Repeat the records in full. No pictures belong in the copy.

(Rendered images with source text)
......

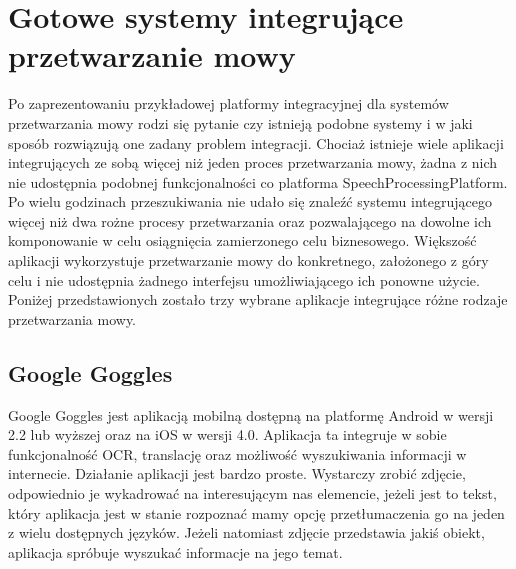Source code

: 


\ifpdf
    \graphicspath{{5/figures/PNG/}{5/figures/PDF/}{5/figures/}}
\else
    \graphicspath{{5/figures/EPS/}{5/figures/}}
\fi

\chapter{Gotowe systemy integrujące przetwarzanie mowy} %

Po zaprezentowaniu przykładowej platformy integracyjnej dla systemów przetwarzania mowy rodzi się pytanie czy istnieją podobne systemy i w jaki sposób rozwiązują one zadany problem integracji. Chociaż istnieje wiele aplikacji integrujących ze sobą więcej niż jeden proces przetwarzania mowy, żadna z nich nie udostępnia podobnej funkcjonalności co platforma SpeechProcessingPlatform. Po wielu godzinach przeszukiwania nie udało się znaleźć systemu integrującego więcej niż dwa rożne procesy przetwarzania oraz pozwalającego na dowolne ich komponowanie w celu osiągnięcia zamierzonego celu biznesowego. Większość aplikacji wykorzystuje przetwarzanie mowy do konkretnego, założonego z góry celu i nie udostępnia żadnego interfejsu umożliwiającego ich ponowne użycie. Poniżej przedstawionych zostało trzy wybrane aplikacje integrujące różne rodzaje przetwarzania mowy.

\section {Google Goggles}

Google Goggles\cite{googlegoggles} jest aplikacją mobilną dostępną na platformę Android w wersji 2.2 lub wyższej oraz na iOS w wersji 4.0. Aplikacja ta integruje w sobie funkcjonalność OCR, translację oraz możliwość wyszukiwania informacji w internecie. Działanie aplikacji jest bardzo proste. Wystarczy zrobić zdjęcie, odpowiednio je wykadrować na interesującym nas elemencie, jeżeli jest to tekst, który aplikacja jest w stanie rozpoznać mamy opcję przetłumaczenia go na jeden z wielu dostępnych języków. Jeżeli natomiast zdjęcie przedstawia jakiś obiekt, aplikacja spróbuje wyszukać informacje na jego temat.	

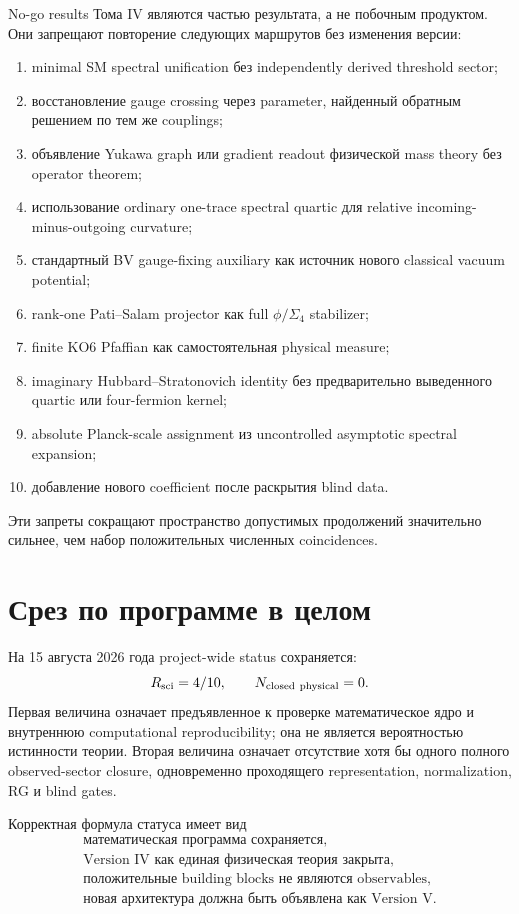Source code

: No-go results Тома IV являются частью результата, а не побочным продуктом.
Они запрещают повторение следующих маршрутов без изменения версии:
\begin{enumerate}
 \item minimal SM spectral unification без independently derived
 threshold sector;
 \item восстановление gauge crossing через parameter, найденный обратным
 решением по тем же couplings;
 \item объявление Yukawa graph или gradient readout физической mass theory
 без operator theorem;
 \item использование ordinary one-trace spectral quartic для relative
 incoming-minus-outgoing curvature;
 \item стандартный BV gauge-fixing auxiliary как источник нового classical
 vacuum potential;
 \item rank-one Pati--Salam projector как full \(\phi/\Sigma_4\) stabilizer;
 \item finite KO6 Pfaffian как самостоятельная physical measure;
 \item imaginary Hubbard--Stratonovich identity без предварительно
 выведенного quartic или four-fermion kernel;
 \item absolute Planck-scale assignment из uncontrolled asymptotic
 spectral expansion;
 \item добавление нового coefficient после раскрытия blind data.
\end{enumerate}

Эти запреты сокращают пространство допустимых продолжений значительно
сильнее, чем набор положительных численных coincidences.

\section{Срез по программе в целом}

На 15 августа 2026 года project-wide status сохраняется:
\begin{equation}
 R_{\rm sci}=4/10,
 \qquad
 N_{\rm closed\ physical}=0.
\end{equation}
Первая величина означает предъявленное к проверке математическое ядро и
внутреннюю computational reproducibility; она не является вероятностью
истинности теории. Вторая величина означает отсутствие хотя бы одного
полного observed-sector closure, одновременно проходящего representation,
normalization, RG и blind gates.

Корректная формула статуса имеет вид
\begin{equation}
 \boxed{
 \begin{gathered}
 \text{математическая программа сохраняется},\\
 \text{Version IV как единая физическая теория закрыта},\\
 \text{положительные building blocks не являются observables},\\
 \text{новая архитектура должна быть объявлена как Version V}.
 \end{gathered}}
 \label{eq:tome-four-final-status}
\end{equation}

......

**Exercise output:**
Source code

: 


\ifpdf
    \graphicspath{{5/figures/PNG/}{5/figures/PDF/}{5/figures/}}
\else
    \graphicspath{{5/figures/EPS/}{5/figures/}}
\fi

\chapter{Gotowe systemy integrujące przetwarzanie mowy} %

Po zaprezentowaniu przykładowej platformy integracyjnej dla systemów przetwarzania mowy rodzi się pytanie czy istnieją podobne systemy i w jaki sposób rozwiązują one zadany problem integracji. Chociaż istnieje wiele aplikacji integrujących ze sobą więcej niż jeden proces przetwarzania mowy, żadna z nich nie udostępnia podobnej funkcjonalności co platforma SpeechProcessingPlatform. Po wielu godzinach przeszukiwania nie udało się znaleźć systemu integrującego więcej niż dwa rożne procesy przetwarzania oraz pozwalającego na dowolne ich komponowanie w celu osiągnięcia zamierzonego celu biznesowego. Większość aplikacji wykorzystuje przetwarzanie mowy do konkretnego, założonego z góry celu i nie udostępnia żadnego interfejsu umożliwiającego ich ponowne użycie. Poniżej przedstawionych zostało trzy wybrane aplikacje integrujące różne rodzaje przetwarzania mowy.

\section {Google Goggles}

Google Goggles\cite{googlegoggles} jest aplikacją mobilną dostępną na platformę Android w wersji 2.2 lub wyższej oraz na iOS w wersji 4.0. Aplikacja ta integruje w sobie funkcjonalność OCR, translację oraz możliwość wyszukiwania informacji w internecie. Działanie aplikacji jest bardzo proste. Wystarczy zrobić zdjęcie, odpowiednio je wykadrować na interesującym nas elemencie, jeżeli jest to tekst, który aplikacja jest w stanie rozpoznać mamy opcję przetłumaczenia go na jeden z wielu dostępnych języków. Jeżeli natomiast zdjęcie przedstawia jakiś obiekt, aplikacja spróbuje wyszukać informacje na jego temat.	

Source code

: No-go results Тома IV являются частью результата, а не побочным продуктом.
Они запрещают повторение следующих маршрутов без изменения версии:
\begin{enumerate}
 \item minimal SM spectral unification без independently derived
 threshold sector;
 \item восстановление gauge crossing через parameter, найденный обратным
 решением по тем же couplings;
 \item объявление Yukawa graph или gradient readout физической mass theory
 без operator theorem;
 \item использование ordinary one-trace spectral quartic для relative
 incoming-minus-outgoing curvature;
 \item стандартный BV gauge-fixing auxiliary как источник нового classical
 vacuum potential;
 \item rank-one Pati--Salam projector как full \(\phi/\Sigma_4\) stabilizer;
 \item finite KO6 Pfaffian как самостоятельная physical measure;
 \item imaginary Hubbard--Stratonovich identity без предварительно
 выведенного quartic или four-fermion kernel;
 \item absolute Planck-scale assignment из uncontrolled asymptotic
 spectral expansion;
 \item добавление нового coefficient после раскрытия blind data.
\end{enumerate}

Эти запреты сокращают пространство допустимых продолжений значительно
сильнее, чем набор положительных численных coincidences.

\section{Срез по программе в целом}

На 15 августа 2026 года project-wide status сохраняется:
\begin{equation}
 R_{\rm sci}=4/10,
 \qquad
 N_{\rm closed\ physical}=0.
\end{equation}
Первая величина означает предъявленное к проверке математическое ядро и
внутреннюю computational reproducibility; она не является вероятностью
истинности теории. Вторая величина означает отсутствие хотя бы одного
полного observed-sector closure, одновременно проходящего representation,
normalization, RG и blind gates.

Корректная формула статуса имеет вид
\begin{equation}
 \boxed{
 \begin{gathered}
 \text{математическая программа сохраняется},\\
 \text{Version IV как единая физическая теория закрыта},\\
 \text{положительные building blocks не являются observables},\\
 \text{новая архитектура должна быть объявлена как Version V}.
 \end{gathered}}
 \label{eq:tome-four-final-status}
\end{equation}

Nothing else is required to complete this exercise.